**What is required:**
The records that follow are to be copied word for word. Pictures should be omitted.

**Data supplied:**
+++

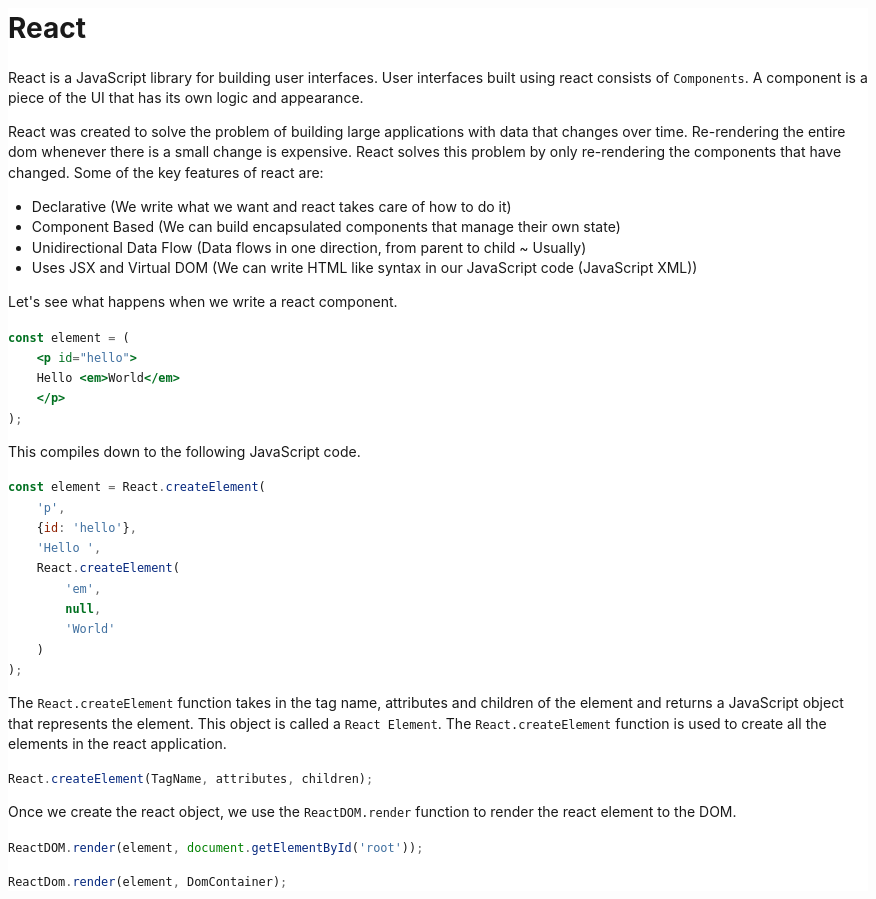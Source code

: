 # React

React is a JavaScript library for building user interfaces. User interfaces built using react consists of `Components`. A component is a piece of the UI that has its own logic and appearance.

React was created to solve the problem of building large applications with data that changes over time. Re-rendering the entire dom whenever there is a small change is expensive. React solves this problem by only re-rendering the components that have changed. Some of the key features of react are:

- Declarative (We write what we want and react takes care of how to do it)
- Component Based (We can build encapsulated components that manage their own state)
- Unidirectional Data Flow (Data flows in one direction, from parent to child ~ Usually)
- Uses JSX and Virtual DOM (We can write HTML like syntax in our JavaScript code (JavaScript XML))

Let's see what happens when we write a react component.

```jsx
const element = (
    <p id="hello">
    Hello <em>World</em>
    </p>
);
```
This compiles down to the following JavaScript code.

```js
const element = React.createElement(
    'p',
    {id: 'hello'},
    'Hello ',
    React.createElement(
        'em',
        null,
        'World'
    )
);
```

The `React.createElement` function takes in the tag name, attributes and children of the element and returns a JavaScript object that represents the element. This object is called a `React Element`. The `React.createElement` function is used to create all the elements in the react application.

```js
React.createElement(TagName, attributes, children);
```

Once we create the react object, we use the `ReactDOM.render` function to render the react element to the DOM.

```js
ReactDOM.render(element, document.getElementById('root'));
```

```js
ReactDom.render(element, DomContainer);
```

+++

**Task output:**
Source code

: # React

React is a JavaScript library for building user interfaces. User interfaces built using react consists of `Components`. A component is a piece of the UI that has its own logic and appearance.

React was created to solve the problem of building large applications with data that changes over time. Re-rendering the entire dom whenever there is a small change is expensive. React solves this problem by only re-rendering the components that have changed. Some of the key features of react are:

- Declarative (We write what we want and react takes care of how to do it)
- Component Based (We can build encapsulated components that manage their own state)
- Unidirectional Data Flow (Data flows in one direction, from parent to child ~ Usually)
- Uses JSX and Virtual DOM (We can write HTML like syntax in our JavaScript code (JavaScript XML))

Let's see what happens when we write a react component.

```jsx
const element = (
    <p id="hello">
    Hello <em>World</em>
    </p>
);
```
This compiles down to the following JavaScript code.

```js
const element = React.createElement(
    'p',
    {id: 'hello'},
    'Hello ',
    React.createElement(
        'em',
        null,
        'World'
    )
);
```

The `React.createElement` function takes in the tag name, attributes and children of the element and returns a JavaScript object that represents the element. This object is called a `React Element`. The `React.createElement` function is used to create all the elements in the react application.

```js
React.createElement(TagName, attributes, children);
```

Once we create the react object, we use the `ReactDOM.render` function to render the react element to the DOM.

```js
ReactDOM.render(element, document.getElementById('root'));
```

```js
ReactDom.render(element, DomContainer);
```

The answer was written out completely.